Does what I have done look correct? Any help for part d would be greatly appreciated.

2. Originally Posted by page929
Use Eisenstein's criterion to show taht each of these polynomials is irreducible over the field of rational numbers. (You may need to make a substitution).

a) x^4 - 12x^2 + 18x - 24
b) 4x^3 - 15x^2 + 60x + 180
c) 2x^10 - 25x^3 + 10x^2 - 30
d) x^2 + 2x - 5 (substitute x-1 or x+1)

Here is what I have so far:
a) p = 2 or 3
when p = 2, then -24 ≡ 0 mod 2^2
and when p = 3, then -24 ≡ 3 mod 3^2
so, p = 3
also, 1 ≡ 0 mod 3 is not true

b) p = 3 or 5
when p = 3, then 180 ≡ 0 mod 3^2
and when p = 5, then 180 ≡ 5 mod 5^2
so, p = 5
also, 4 ≡ 0 mod 5 is not true

c) p = 5
so, -30 ≡ 6 mod 5^2
also, 2 ≡ 0 mod 5 is not true

d) I am not sure

Does what I have done look correct? Any help for part d would be greatly appreciated.
For a) $p=2$ is not allowed becuase $2^2=4 \text{ and } 4|24$

However $p=3$ does do the job because it divides all of the coefficients and $3^3=9 \implies 9 \not{|}24$

Therefore it is irreducible.

once again for b) You have used a prime that is not allowed $3^2=9$ and $9|180$ $p=5$ works.

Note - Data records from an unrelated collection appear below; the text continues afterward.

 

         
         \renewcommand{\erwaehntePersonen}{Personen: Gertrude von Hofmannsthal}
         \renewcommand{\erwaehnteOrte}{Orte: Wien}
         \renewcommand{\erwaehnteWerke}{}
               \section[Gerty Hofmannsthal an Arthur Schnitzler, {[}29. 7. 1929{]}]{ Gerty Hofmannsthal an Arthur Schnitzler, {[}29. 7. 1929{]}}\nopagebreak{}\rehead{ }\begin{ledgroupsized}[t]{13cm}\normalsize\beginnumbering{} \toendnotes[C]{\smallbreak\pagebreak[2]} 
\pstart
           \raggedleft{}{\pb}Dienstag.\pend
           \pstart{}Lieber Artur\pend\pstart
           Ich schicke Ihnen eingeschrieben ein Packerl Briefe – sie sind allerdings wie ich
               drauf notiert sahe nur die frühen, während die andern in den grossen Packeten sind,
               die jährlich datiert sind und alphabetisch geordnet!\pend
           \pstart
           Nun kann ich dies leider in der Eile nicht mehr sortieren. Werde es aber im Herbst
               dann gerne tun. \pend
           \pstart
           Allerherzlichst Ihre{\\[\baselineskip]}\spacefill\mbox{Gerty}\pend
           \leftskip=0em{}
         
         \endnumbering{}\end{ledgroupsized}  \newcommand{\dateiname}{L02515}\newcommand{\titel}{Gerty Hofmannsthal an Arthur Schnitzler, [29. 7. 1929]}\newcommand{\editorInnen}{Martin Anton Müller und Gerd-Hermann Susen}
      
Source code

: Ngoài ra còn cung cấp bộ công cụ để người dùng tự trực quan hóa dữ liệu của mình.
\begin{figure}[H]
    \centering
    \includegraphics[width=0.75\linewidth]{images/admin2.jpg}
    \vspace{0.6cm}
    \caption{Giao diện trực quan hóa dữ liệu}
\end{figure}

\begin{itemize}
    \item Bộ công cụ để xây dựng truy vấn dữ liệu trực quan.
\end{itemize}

For the last one Since both 2 and 5 are relatively prime the theorem does not apply directly. As suggested by the hint:

$p(x)=x^2+2x-5 \implies p(x+1)=(x+1)^2+2(x+1)-5=x^2+4x-2$

Now if we let $p=2$ the polynomial $p(x+1)$ is irreducible. So this implies that $p(x)$ is irreducible.

Lets see why. Suppose that $p(x+1)$ is irreduicble but $p(x)$ is then $p(x)=(ax+b)(cx+d)$ for $a,b,c,d \in \mathbb{Q}$, but then

$p(x+1)=[a(x+1)+d][c(x+1)+d]=(ax+a+d)(cx+c+d)$ but now $p(x+1)$ is reducible and this is a contradiction.